What you will do
Count the lines below in which "currentGamemode" appears, then give that number by itself.

* * * * * * * * *

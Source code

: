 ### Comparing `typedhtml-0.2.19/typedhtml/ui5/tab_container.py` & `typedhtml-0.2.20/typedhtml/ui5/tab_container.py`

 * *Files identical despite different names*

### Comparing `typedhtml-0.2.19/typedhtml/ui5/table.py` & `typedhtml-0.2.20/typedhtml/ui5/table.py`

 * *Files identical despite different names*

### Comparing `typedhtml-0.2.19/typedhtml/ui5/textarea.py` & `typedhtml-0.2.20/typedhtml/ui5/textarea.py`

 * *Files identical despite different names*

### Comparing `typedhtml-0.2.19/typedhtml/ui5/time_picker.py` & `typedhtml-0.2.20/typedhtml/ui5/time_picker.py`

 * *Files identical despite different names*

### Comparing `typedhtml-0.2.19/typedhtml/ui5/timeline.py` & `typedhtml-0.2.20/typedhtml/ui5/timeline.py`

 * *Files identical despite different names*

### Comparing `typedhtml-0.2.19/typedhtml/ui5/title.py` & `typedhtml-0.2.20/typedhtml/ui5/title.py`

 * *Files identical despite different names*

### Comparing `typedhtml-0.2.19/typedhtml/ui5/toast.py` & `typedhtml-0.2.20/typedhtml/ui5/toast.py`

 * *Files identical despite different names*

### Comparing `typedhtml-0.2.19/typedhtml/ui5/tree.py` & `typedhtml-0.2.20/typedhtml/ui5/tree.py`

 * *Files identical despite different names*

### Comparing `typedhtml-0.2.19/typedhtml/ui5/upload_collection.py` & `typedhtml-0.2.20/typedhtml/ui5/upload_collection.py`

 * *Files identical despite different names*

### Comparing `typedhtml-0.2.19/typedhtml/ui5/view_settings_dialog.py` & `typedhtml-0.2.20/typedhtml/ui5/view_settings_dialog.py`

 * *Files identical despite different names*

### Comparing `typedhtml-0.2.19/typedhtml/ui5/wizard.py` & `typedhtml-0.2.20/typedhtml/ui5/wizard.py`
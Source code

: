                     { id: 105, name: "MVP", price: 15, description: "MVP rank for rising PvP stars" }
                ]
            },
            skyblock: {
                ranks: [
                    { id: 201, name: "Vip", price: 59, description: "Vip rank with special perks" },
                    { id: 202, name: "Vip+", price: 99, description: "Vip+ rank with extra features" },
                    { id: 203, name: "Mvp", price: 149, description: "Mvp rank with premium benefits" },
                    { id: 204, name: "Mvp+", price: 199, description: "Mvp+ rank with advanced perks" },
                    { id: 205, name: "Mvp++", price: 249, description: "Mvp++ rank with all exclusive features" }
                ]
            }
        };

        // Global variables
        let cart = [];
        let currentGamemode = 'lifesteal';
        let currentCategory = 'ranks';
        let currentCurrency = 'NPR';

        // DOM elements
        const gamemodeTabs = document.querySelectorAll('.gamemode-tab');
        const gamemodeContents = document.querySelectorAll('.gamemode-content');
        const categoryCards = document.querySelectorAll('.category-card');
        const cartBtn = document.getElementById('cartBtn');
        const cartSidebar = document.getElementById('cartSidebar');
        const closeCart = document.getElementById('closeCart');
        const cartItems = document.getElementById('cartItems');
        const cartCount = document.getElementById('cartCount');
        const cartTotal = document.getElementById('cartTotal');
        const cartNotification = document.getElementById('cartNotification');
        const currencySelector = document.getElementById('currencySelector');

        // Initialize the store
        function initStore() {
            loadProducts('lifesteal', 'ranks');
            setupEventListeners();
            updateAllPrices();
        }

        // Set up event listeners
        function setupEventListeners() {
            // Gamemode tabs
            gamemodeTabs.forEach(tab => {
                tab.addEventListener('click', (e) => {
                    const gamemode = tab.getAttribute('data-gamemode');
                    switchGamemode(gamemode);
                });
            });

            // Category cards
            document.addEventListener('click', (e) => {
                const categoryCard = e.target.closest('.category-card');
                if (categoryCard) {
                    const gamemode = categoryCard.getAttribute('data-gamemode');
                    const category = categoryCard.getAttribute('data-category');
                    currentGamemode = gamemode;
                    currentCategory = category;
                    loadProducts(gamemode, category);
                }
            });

* * * * * * * * *

Solution for this exercise
2